Bug 160974

Summary: lengthy rsync copy through ssh from fc2 to fc4 produced Oops
Product: [Fedora] Fedora Reporter: Lennart Rolland <chimenigfx>
Component: kernelAssignee: Dave Jones <davej>
Status: CLOSED INSUFFICIENT_DATA QA Contact: Brian Brock <bbrock>
Severity: high Docs Contact:
Priority: medium    
Version: 4CC: pfrields, wtogami
Target Milestone: ---   
Target Release: ---   
Hardware: x86_64   
OS: Linux   
Whiteboard:
Fixed In Version: Doc Type: Bug Fix
Doc Text:
Story Points: ---
Clone Of: Environment:
Last Closed: 2006-05-04 13:54:45 UTC Type: ---
Regression: --- Mount Type: ---
Documentation: --- CRM:
Verified Versions: Category: ---
oVirt Team: --- RHEL 7.3 requirements from Atomic Host:
Cloudforms Team: --- Target Upstream Version:
Embargoed:

Description Lennart Rolland 2005-06-19 12:04:31 UTC
Description of problem:
Wile trying to copy 280gb of data from a fedora core 2 based computer to a 
fedora core 4 based computer using an rsync command produced a complete crash 
after copying roughly 74gb.


Version-Release number of selected component (if applicable):

FC4 computer(destination) versions:
-----------------------------------

#uname -a
Linux tiger 2.6.11-1.1369_FC4smp #1 SMP Thu Jun 2 23:16:33 EDT 2005 x86_64 
x86_64 x86_64 GNU/Linux

#rsync --version
rsync  version 2.6.4  protocol version 29
Copyright (C) 1996-2005 by Andrew Tridgell and others
<http://rsync.samba.org/>
Capabilities: 64-bit files, socketpairs, hard links, ACLs, xattrs, symlinks, 
batchfiles,
              inplace, IPv6, 64-bit system inums, 64-bit internal inums

# ssh -V
OpenSSH_4.0p1, OpenSSL 0.9.7f 22 Mar 2005

FC2 computer(dource) versions:
------------------------------

#uname -a
Linux bingo 2.4.22-1.2115.nptl #1 Wed Oct 29 15:42:51 EST 2003 i686 i686 i386 
GNU/Linux

#rsync --version
rsync  version 2.5.7  protocol version 26
Copyright (C) 1996-2002 by Andrew Tridgell and others
<http://rsync.samba.org/>
Capabilities: 64-bit files, socketpairs, hard links, symlinks, batchfiles,
              IPv6, 64-bit system inums, 64-bit internal inums

#ssh -V
OpenSSH_3.6.1p2, SSH protocols 1.5/2.0, OpenSSL 0x0090701f


How reproducible:
Uncertain.

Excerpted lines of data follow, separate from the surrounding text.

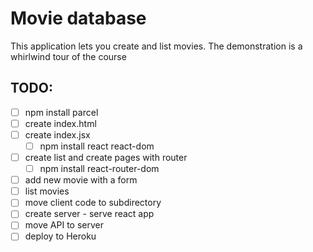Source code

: # Movie database

This application lets you create and list movies. The demonstration is
a whirlwind tour of the course

## TODO:

* [ ] npm install parcel
* [ ] create index.html
* [ ] create index.jsx
  * [ ] npm install react react-dom
* [ ] create list and create pages with router
  * [ ] npm install react-router-dom
* [ ] add new movie with a form
* [ ] list movies
* [ ] move client code to subdirectory
* [ ] create server - serve react app
* [ ] move API to server
* [ ] deploy to Heroku
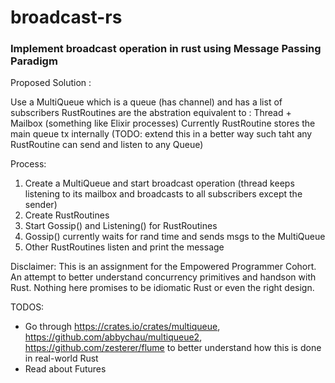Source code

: # broadcast-rs

### Implement broadcast operation in rust using Message Passing Paradigm

Proposed Solution :

Use a MultiQueue which is a queue (has channel) and has a list of subscribers
RustRoutines are the abstration equivalent to : Thread + Mailbox (something like Elixir processes)
Currently RustRoutine stores the main queue tx internally (TODO: extend this in a better way such taht any RustRoutine can send and listen to any Queue)

Process:
1. Create a MultiQueue and start broadcast operation (thread keeps listening to its mailbox and broadcasts to all subscribers except the sender)
2. Create RustRoutines
3. Start Gossip() and Listening() for RustRoutines
4. Gossip() currently waits for rand time and sends msgs to the MultiQueue
5. Other RustRoutines listen and print the message

Disclaimer: This is an assignment for the Empowered Programmer Cohort. An attempt to better understand concurrency primitives and handson with Rust. Nothing here promises to be idiomatic Rust or even the right design.

TODOS:
- Go through https://crates.io/crates/multiqueue, https://github.com/abbychau/multiqueue2, https://github.com/zesterer/flume to better understand how this is done in real-world Rust
- Read about Futures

Im not risking so i have divided the copy operation into less than 
60gb chunks from now on..

Steps to Reproduce:
1.Made sure sshd was running on fc4 computer
2.Made sure there was a path over the network between the computers
3.ran the following command:
rsync -Pav -e ssh -r <source dir> root.0.2:<dest dir>
(rsync -Pav -e ssh -r dat/ins root.0.2:/mnt/den/dat/)

  
Actual results:

File copying went great, I went to bed (it was late), and next morning the 
console was filled with the following errormessages:

CODE 41 8B 45 48 FF C8 /E 45 48 C7 83 F0 01 00 00 00 00 00 00 48
RIP mm_release+86
Badness in do_unblank_screen at drivers/char/vt.c:2822(not tainted)
do_unblank_screen+100
bust_spin_lock+28

Expected results:
Normal copy.

Additional info:

I controlled both computers from anoter via ssh. none of them actually had a 
keyboard or mouse attatched. First i noticed that all ssh connections had timed 
out. The errormessages after the Oops were discovered when i attatched the 
screen to fc4 computer.

I used reiserfs 3.6 on the source drive and xfs on the destination drive.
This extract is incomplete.